After mulling over this topic I seem to remember experiencing the same confusion over this issue when I first encountered it and wondered why I didn't get an error message and/or code when there is a deadlock. Testing the error code itself is not enough. (So I take back what I said at first!)

In my case I was executing a query to update a single record, with the knowledge that another process might also be trying to update the same record at the same time.

As I see it these are some of the possible situations resulting from ibase_query.

(a). false is returned.
This likely indicates a fatal error, as shown by ibase_errmsg/ibase_errcode.
If you rollback and try again you will most likely get the same error.
You'd probably want to rollback the transaction and flag this up in your system as a serious error to be corrected.

(b). 1 is returned.
This indicates the update was successful.
Commit the transaction, everything is ok.

(c). 0 is returned
The update failed, probably due to a deadlock.
Rollback the transaction.
Try again, you might be successful next time.
(I can't remember for sure what errcode is for this one, but as you indicated there may not be any error code or message.)

Hence, as Lester has indicated the coding of this (case (c.)) in PHP is not ideal, and not obvious from the documentation. I'm not sure if there is an easy way to get the deadlock warning message that gets written to the log, or if it is worth the effort to do so. (I'm not sure of what else will lead to a return value of 0 other than a deadlock if you are expecting to update exactly 1 record.)

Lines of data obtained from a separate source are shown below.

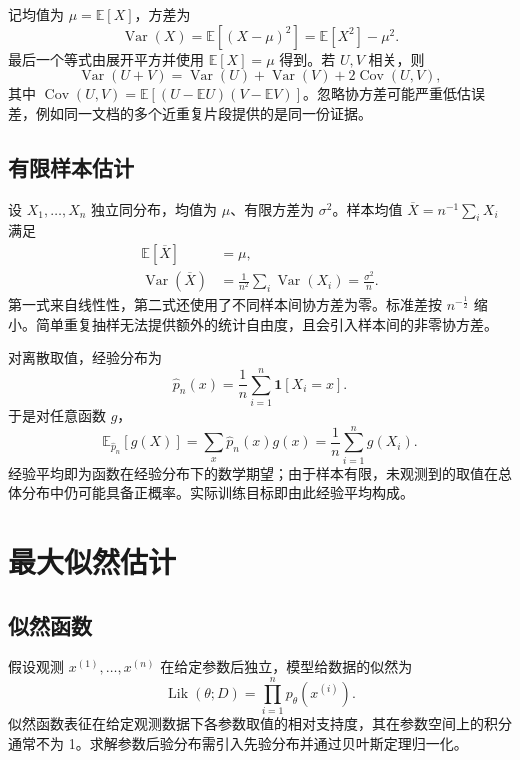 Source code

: \documentclass[../textbook.tex]{subfiles}
\begin{document}
记均值为 $\mu=\mathbb E[X]$，方差为
\begin{equation}
 \operatorname{Var}(X)=\mathbb E[(X-\mu)^2]=\mathbb E[X^2]-\mu^2.
\end{equation}
最后一个等式由展开平方并使用 $\mathbb E[X]=\mu$ 得到。若 $U,V$ 相关，则
\begin{equation}
 \operatorname{Var}(U+V)=\operatorname{Var}(U)+\operatorname{Var}(V)
 +2\operatorname{Cov}(U,V),
\end{equation}
其中 $\operatorname{Cov}(U,V)=\mathbb E[(U-\mathbb E U)(V-\mathbb E V)]$。忽略协方差可能严重低估误差，例如同一文档的多个近重复片段提供的是同一份证据。

\subsection{有限样本估计}
设 $X_1,\ldots,X_n$ 独立同分布，均值为 $\mu$、有限方差为 $\sigma^2$。样本均值 $\overline X=n^{-1}\sum_iX_i$ 满足
\begin{equation}
\begin{aligned}
 \mathbb E[\overline X] &= \mu, \\
 \operatorname{Var}(\overline X) &= \frac1{n^2}\sum_i\operatorname{Var}(X_i)=\frac{\sigma^2}{n}.
\end{aligned}
\end{equation}
第一式来自线性性，第二式还使用了不同样本间协方差为零。标准差按 $n^{-\frac{1}{2}}$ 缩小。简单重复抽样无法提供额外的统计自由度，且会引入样本间的非零协方差。

对离散取值，经验分布为
\begin{equation}
 \widehat p_n(x)=\frac1n\sum_{i=1}^n\mathbf1[X_i=x].
\end{equation}
于是对任意函数 $g$，
\begin{equation}
 \mathbb E_{\widehat p_n}[g(X)]=\sum_x\widehat p_n(x)g(x)
 =\frac1n\sum_{i=1}^n g(X_i).
\end{equation}
经验平均即为函数在经验分布下的数学期望；由于样本有限，未观测到的取值在总体分布中仍可能具备正概率。实际训练目标即由此经验平均构成。

\section{最大似然估计}

\subsection{似然函数}
假设观测 $x^{(1)},\ldots,x^{(n)}$ 在给定参数后独立，模型给数据的似然为
\begin{equation}
 \operatorname{Lik}(\theta;D)=\prod_{i=1}^n p_\theta(x^{(i)}).
\end{equation}
似然函数表征在给定观测数据下各参数取值的相对支持度，其在参数空间上的积分通常不为 1。求解参数后验分布需引入先验分布并通过贝叶斯定理归一化。
\end{document}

If your query can update more than one row then you might need to first determine how many rows it is supposed to update, then compare that with the returned value.

I've not tested this, but at a guess if a 1000 records were to be updated and the return value was 999 this might inficate that one record had a deadlock and  couldn't be updated, but 999 could. So perhaps you could commit the 999 and retry the 1 failure, which might be more efficient than rolling back all 1000 updates and retrying the whole lot. (As I say, just a guess following the same "logic".).

As a side note in my case, the two processes were updating different fields in the same record, so the long term solution was to split the data across two tables to avoid the deadlocks. The above solution worked in the interim.